■ TASK GOAL:
Skip the images; return every entry exactly.

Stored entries
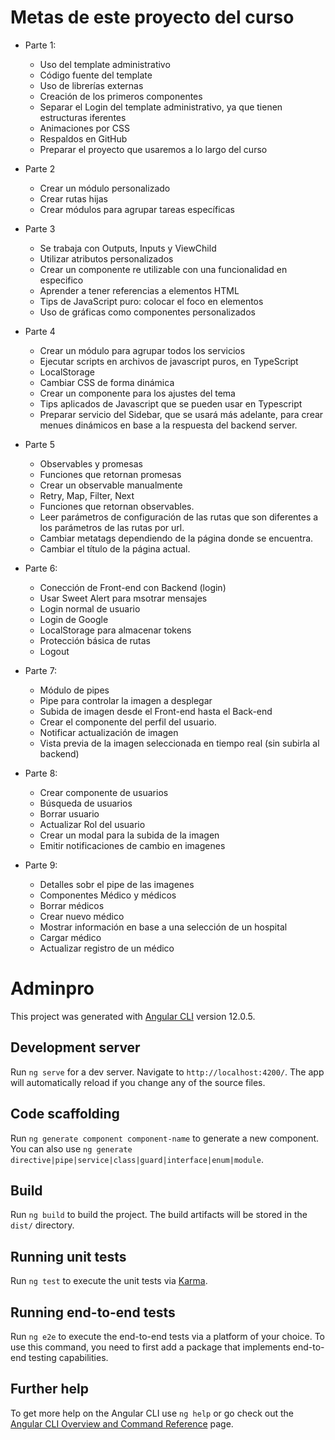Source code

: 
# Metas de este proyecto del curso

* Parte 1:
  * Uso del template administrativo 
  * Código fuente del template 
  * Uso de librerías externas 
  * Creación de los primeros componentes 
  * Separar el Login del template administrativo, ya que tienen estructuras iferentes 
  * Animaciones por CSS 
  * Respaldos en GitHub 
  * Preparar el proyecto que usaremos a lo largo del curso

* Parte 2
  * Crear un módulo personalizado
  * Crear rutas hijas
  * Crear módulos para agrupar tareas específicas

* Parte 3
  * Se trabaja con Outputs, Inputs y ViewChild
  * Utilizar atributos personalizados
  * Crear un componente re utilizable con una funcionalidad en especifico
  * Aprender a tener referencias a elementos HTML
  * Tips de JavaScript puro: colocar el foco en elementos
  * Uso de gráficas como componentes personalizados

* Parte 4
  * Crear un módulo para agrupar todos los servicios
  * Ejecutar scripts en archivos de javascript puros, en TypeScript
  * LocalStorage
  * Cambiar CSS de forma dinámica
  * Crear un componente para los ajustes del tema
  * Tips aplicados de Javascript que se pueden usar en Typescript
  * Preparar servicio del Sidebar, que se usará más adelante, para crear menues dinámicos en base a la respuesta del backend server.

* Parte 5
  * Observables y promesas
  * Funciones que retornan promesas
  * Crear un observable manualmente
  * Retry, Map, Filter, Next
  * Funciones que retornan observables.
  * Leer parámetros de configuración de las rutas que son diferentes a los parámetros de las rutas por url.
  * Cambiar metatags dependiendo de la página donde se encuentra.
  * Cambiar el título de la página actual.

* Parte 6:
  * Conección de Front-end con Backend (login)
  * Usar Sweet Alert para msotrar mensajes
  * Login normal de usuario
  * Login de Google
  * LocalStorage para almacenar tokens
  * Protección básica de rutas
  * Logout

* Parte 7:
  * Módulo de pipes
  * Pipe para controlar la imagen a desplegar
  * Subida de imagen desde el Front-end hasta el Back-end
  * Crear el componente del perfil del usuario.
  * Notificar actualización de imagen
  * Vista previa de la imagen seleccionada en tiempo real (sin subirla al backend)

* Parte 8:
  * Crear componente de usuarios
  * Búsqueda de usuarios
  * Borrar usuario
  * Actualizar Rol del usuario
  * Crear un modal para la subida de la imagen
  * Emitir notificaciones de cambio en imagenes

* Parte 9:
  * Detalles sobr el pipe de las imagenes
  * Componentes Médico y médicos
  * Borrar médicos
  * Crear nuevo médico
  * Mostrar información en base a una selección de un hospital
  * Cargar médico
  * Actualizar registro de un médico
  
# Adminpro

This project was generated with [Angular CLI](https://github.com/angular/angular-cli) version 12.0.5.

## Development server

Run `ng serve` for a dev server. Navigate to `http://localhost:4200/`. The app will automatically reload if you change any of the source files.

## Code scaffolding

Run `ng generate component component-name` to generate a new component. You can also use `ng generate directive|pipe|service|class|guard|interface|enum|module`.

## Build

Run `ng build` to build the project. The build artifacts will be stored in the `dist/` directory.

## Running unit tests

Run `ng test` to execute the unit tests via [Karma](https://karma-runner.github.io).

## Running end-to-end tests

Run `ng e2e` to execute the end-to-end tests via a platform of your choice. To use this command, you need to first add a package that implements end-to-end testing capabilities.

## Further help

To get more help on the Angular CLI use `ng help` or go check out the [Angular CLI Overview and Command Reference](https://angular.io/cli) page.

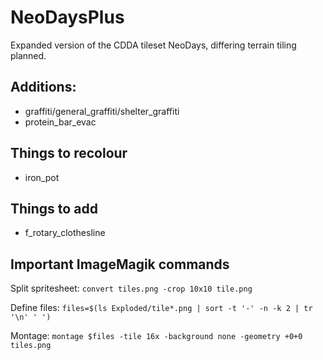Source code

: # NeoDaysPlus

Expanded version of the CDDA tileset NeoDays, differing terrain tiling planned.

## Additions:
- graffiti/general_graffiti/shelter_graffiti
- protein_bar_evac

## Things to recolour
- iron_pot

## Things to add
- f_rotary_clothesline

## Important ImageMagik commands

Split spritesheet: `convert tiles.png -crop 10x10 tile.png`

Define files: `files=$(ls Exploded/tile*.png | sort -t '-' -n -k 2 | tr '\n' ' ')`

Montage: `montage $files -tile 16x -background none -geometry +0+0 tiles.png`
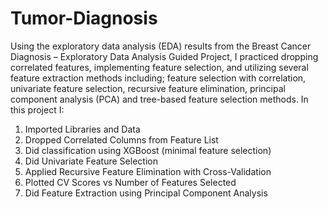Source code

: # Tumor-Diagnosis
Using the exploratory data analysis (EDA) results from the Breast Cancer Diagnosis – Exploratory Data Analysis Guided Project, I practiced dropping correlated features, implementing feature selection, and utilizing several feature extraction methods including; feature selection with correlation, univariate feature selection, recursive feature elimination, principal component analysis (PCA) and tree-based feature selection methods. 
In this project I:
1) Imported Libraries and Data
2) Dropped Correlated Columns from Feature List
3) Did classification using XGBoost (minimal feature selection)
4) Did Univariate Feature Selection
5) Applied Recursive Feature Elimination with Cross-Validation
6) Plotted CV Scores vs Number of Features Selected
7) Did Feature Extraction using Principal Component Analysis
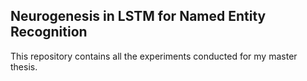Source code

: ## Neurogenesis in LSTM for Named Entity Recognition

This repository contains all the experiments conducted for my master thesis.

■ TASK RESPONSE:
Source code

: 
# Metas de este proyecto del curso

* Parte 1:
  * Uso del template administrativo 
  * Código fuente del template 
  * Uso de librerías externas 
  * Creación de los primeros componentes 
  * Separar el Login del template administrativo, ya que tienen estructuras iferentes 
  * Animaciones por CSS 
  * Respaldos en GitHub 
  * Preparar el proyecto que usaremos a lo largo del curso

* Parte 2
  * Crear un módulo personalizado
  * Crear rutas hijas
  * Crear módulos para agrupar tareas específicas

* Parte 3
  * Se trabaja con Outputs, Inputs y ViewChild
  * Utilizar atributos personalizados
  * Crear un componente re utilizable con una funcionalidad en especifico
  * Aprender a tener referencias a elementos HTML
  * Tips de JavaScript puro: colocar el foco en elementos
  * Uso de gráficas como componentes personalizados

* Parte 4
  * Crear un módulo para agrupar todos los servicios
  * Ejecutar scripts en archivos de javascript puros, en TypeScript
  * LocalStorage
  * Cambiar CSS de forma dinámica
  * Crear un componente para los ajustes del tema
  * Tips aplicados de Javascript que se pueden usar en Typescript
  * Preparar servicio del Sidebar, que se usará más adelante, para crear menues dinámicos en base a la respuesta del backend server.

* Parte 5
  * Observables y promesas
  * Funciones que retornan promesas
  * Crear un observable manualmente
  * Retry, Map, Filter, Next
  * Funciones que retornan observables.
  * Leer parámetros de configuración de las rutas que son diferentes a los parámetros de las rutas por url.
  * Cambiar metatags dependiendo de la página donde se encuentra.
  * Cambiar el título de la página actual.

* Parte 6:
  * Conección de Front-end con Backend (login)
  * Usar Sweet Alert para msotrar mensajes
  * Login normal de usuario
  * Login de Google
  * LocalStorage para almacenar tokens
  * Protección básica de rutas
  * Logout

* Parte 7:
  * Módulo de pipes
  * Pipe para controlar la imagen a desplegar
  * Subida de imagen desde el Front-end hasta el Back-end
  * Crear el componente del perfil del usuario.
  * Notificar actualización de imagen
  * Vista previa de la imagen seleccionada en tiempo real (sin subirla al backend)

* Parte 8:
  * Crear componente de usuarios
  * Búsqueda de usuarios
  * Borrar usuario
  * Actualizar Rol del usuario
  * Crear un modal para la subida de la imagen
  * Emitir notificaciones de cambio en imagenes

* Parte 9:
  * Detalles sobr el pipe de las imagenes
  * Componentes Médico y médicos
  * Borrar médicos
  * Crear nuevo médico
  * Mostrar información en base a una selección de un hospital
  * Cargar médico
  * Actualizar registro de un médico
  
# Adminpro

This project was generated with [Angular CLI](https://github.com/angular/angular-cli) version 12.0.5.

## Development server

Run `ng serve` for a dev server. Navigate to `http://localhost:4200/`. The app will automatically reload if you change any of the source files.

## Code scaffolding

Run `ng generate component component-name` to generate a new component. You can also use `ng generate directive|pipe|service|class|guard|interface|enum|module`.

## Build

Run `ng build` to build the project. The build artifacts will be stored in the `dist/` directory.

## Running unit tests

Run `ng test` to execute the unit tests via [Karma](https://karma-runner.github.io).

## Running end-to-end tests

Run `ng e2e` to execute the end-to-end tests via a platform of your choice. To use this command, you need to first add a package that implements end-to-end testing capabilities.

## Further help

To get more help on the Angular CLI use `ng help` or go check out the [Angular CLI Overview and Command Reference](https://angular.io/cli) page.

Source code

: # NeoDaysPlus

Expanded version of the CDDA tileset NeoDays, differing terrain tiling planned.

## Additions:
- graffiti/general_graffiti/shelter_graffiti
- protein_bar_evac

## Things to recolour
- iron_pot

## Things to add
- f_rotary_clothesline

## Important ImageMagik commands

Split spritesheet: `convert tiles.png -crop 10x10 tile.png`

Define files: `files=$(ls Exploded/tile*.png | sort -t '-' -n -k 2 | tr '\n' ' ')`

Montage: `montage $files -tile 16x -background none -geometry +0+0 tiles.png`
Source code

: # Tumor-Diagnosis
Using the exploratory data analysis (EDA) results from the Breast Cancer Diagnosis – Exploratory Data Analysis Guided Project, I practiced dropping correlated features, implementing feature selection, and utilizing several feature extraction methods including; feature selection with correlation, univariate feature selection, recursive feature elimination, principal component analysis (PCA) and tree-based feature selection methods. 
In this project I:
1) Imported Libraries and Data
2) Dropped Correlated Columns from Feature List
3) Did classification using XGBoost (minimal feature selection)
4) Did Univariate Feature Selection
5) Applied Recursive Feature Elimination with Cross-Validation
6) Plotted CV Scores vs Number of Features Selected
7) Did Feature Extraction using Principal Component Analysis
Source code

: ## Neurogenesis in LSTM for Named Entity Recognition

This repository contains all the experiments conducted for my master thesis.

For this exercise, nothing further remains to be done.